### EXERCISE DESCRIPTION
Transcribe exactly the lines below that begin at the line with "or search for" and stop after the line with "𝚃𝚊𝚐𝚜: #𝙼𝚘𝚍𝙰𝚙𝚔 #𝙳𝚘𝚠𝚗𝚕𝚘𝚊𝚍𝙼𝚘𝚍𝙰𝚙𝚔", leaving out every picture.

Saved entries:
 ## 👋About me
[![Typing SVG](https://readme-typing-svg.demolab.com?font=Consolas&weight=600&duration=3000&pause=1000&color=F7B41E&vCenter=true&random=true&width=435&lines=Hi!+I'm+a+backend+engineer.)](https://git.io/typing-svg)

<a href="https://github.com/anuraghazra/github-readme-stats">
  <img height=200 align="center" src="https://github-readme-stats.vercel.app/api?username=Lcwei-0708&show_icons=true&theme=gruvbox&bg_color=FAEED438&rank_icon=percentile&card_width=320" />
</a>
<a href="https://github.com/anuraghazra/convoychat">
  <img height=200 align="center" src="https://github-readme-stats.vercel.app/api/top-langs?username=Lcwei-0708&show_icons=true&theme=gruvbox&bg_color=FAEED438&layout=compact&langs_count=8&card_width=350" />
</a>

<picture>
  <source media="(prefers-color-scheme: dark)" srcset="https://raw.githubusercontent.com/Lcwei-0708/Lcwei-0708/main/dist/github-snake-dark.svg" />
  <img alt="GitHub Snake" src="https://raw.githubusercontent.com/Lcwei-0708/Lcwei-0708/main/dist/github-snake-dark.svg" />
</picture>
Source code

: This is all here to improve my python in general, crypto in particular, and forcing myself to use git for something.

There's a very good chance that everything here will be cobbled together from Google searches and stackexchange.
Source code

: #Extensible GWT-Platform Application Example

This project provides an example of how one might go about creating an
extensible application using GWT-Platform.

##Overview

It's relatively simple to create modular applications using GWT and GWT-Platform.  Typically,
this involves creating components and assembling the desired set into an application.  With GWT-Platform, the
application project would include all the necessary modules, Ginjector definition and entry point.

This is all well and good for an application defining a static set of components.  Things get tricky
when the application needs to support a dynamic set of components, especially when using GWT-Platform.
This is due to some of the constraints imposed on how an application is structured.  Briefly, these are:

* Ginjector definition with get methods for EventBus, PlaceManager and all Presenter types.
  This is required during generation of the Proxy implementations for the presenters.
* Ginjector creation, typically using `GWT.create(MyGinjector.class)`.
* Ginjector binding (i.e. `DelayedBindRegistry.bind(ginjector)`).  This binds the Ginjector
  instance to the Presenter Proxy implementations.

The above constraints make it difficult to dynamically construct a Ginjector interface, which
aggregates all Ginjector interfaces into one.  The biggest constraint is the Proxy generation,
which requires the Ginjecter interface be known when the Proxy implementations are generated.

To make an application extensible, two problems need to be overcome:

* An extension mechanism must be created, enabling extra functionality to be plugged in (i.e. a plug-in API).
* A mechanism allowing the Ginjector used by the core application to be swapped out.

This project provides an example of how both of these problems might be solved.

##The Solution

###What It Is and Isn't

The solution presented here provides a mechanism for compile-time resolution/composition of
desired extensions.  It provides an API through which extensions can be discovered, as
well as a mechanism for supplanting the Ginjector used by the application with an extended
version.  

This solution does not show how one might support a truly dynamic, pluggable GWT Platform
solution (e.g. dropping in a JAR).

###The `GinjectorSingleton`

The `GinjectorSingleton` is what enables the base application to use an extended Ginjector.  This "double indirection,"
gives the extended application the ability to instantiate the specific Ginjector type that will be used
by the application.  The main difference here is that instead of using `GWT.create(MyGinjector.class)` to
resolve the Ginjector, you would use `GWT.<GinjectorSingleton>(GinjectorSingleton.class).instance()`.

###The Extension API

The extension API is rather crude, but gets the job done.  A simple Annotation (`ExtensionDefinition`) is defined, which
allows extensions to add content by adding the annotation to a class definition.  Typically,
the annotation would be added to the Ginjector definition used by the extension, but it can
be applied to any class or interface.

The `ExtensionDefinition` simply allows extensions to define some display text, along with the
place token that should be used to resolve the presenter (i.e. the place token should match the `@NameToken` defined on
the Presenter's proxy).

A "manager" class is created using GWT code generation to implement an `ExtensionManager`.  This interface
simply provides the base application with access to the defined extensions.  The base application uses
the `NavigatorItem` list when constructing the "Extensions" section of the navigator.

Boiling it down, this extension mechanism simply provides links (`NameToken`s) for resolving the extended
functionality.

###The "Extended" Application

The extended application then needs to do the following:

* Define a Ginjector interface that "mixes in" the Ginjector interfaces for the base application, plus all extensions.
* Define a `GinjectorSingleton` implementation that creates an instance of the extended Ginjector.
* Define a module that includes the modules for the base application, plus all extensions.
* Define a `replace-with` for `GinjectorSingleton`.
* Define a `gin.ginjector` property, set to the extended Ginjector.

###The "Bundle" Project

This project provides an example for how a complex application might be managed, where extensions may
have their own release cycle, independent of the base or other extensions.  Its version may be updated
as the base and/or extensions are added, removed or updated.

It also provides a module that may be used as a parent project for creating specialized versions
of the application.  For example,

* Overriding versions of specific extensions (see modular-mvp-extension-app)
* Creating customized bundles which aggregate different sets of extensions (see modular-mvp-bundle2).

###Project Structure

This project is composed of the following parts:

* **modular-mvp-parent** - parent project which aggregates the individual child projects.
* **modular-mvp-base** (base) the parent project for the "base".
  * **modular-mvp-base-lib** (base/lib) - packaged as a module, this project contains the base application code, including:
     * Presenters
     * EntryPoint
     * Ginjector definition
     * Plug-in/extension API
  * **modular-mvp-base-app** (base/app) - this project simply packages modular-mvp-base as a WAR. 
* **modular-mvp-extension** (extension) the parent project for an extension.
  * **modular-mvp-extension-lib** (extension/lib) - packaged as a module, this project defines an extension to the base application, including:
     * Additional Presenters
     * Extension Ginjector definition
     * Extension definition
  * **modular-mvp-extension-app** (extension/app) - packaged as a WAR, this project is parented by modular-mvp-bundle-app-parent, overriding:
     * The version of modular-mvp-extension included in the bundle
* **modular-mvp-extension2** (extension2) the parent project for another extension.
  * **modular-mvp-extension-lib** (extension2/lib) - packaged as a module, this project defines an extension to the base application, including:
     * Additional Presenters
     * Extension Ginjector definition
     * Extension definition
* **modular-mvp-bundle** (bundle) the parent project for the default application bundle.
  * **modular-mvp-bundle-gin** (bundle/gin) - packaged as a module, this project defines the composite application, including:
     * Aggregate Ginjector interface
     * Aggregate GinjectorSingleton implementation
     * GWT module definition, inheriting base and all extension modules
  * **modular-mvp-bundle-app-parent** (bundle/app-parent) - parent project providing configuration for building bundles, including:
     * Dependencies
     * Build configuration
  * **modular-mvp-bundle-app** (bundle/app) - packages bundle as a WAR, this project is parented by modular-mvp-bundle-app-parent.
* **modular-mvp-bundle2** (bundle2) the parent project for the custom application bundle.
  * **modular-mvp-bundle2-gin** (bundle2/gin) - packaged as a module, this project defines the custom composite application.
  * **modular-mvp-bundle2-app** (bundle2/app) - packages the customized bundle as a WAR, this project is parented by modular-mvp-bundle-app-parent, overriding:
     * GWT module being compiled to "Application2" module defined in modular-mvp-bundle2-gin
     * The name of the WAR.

--

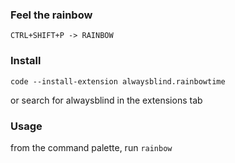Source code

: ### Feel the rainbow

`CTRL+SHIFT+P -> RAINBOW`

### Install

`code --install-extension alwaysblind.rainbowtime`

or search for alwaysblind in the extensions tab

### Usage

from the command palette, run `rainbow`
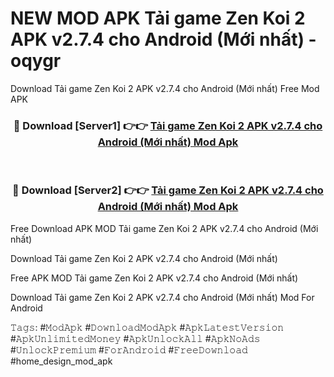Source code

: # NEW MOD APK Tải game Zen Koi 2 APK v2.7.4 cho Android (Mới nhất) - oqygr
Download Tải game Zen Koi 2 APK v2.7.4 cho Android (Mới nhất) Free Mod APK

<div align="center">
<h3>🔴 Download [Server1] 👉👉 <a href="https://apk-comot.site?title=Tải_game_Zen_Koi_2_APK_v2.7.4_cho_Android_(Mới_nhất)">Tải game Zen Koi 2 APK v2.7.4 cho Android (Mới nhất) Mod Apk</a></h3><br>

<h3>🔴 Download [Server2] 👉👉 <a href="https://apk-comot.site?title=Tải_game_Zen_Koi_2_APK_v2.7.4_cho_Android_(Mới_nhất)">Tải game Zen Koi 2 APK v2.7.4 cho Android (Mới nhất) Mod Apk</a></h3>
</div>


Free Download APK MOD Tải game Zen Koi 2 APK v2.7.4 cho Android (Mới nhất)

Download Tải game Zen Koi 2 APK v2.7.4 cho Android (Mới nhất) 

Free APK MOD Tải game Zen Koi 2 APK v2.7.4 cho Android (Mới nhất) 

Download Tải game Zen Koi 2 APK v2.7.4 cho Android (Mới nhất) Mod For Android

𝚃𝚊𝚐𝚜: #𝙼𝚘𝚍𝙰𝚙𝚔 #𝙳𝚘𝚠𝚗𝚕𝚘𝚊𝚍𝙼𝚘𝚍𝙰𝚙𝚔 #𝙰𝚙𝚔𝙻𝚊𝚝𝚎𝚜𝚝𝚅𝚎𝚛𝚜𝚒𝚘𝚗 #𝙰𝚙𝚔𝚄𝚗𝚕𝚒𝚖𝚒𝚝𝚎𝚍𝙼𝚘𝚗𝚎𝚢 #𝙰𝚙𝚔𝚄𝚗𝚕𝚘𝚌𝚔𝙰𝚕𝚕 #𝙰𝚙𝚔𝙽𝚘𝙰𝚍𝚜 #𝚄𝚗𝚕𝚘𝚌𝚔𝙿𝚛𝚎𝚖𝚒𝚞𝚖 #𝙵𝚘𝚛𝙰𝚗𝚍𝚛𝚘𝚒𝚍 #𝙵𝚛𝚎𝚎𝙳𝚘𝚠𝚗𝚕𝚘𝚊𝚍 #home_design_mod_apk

### OUTPUT
or search for alwaysblind in the extensions tab

### Usage

from the command palette, run `rainbow`
Source code

: # NEW MOD APK Tải game Zen Koi 2 APK v2.7.4 cho Android (Mới nhất) - oqygr
Download Tải game Zen Koi 2 APK v2.7.4 cho Android (Mới nhất) Free Mod APK

<div align="center">
<h3>🔴 Download [Server1] 👉👉 <a href="https://apk-comot.site?title=Tải_game_Zen_Koi_2_APK_v2.7.4_cho_Android_(Mới_nhất)">Tải game Zen Koi 2 APK v2.7.4 cho Android (Mới nhất) Mod Apk</a></h3><br>

<h3>🔴 Download [Server2] 👉👉 <a href="https://apk-comot.site?title=Tải_game_Zen_Koi_2_APK_v2.7.4_cho_Android_(Mới_nhất)">Tải game Zen Koi 2 APK v2.7.4 cho Android (Mới nhất) Mod Apk</a></h3>
</div>


Free Download APK MOD Tải game Zen Koi 2 APK v2.7.4 cho Android (Mới nhất)

Download Tải game Zen Koi 2 APK v2.7.4 cho Android (Mới nhất) 

Free APK MOD Tải game Zen Koi 2 APK v2.7.4 cho Android (Mới nhất) 

Download Tải game Zen Koi 2 APK v2.7.4 cho Android (Mới nhất) Mod For Android

𝚃𝚊𝚐𝚜: #𝙼𝚘𝚍𝙰𝚙𝚔 #𝙳𝚘𝚠𝚗𝚕𝚘𝚊𝚍𝙼𝚘𝚍𝙰𝚙𝚔 #𝙰𝚙𝚔𝙻𝚊𝚝𝚎𝚜𝚝𝚅𝚎𝚛𝚜𝚒𝚘𝚗 #𝙰𝚙𝚔𝚄𝚗𝚕𝚒𝚖𝚒𝚝𝚎𝚍𝙼𝚘𝚗𝚎𝚢 #𝙰𝚙𝚔𝚄𝚗𝚕𝚘𝚌𝚔𝙰𝚕𝚕 #𝙰𝚙𝚔𝙽𝚘𝙰𝚍𝚜 #𝚄𝚗𝚕𝚘𝚌𝚔𝙿𝚛𝚎𝚖𝚒𝚞𝚖 #𝙵𝚘𝚛𝙰𝚗𝚍𝚛𝚘𝚒𝚍 #𝙵𝚛𝚎𝚎𝙳𝚘𝚠𝚗𝚕𝚘𝚊𝚍 #home_design_mod_apk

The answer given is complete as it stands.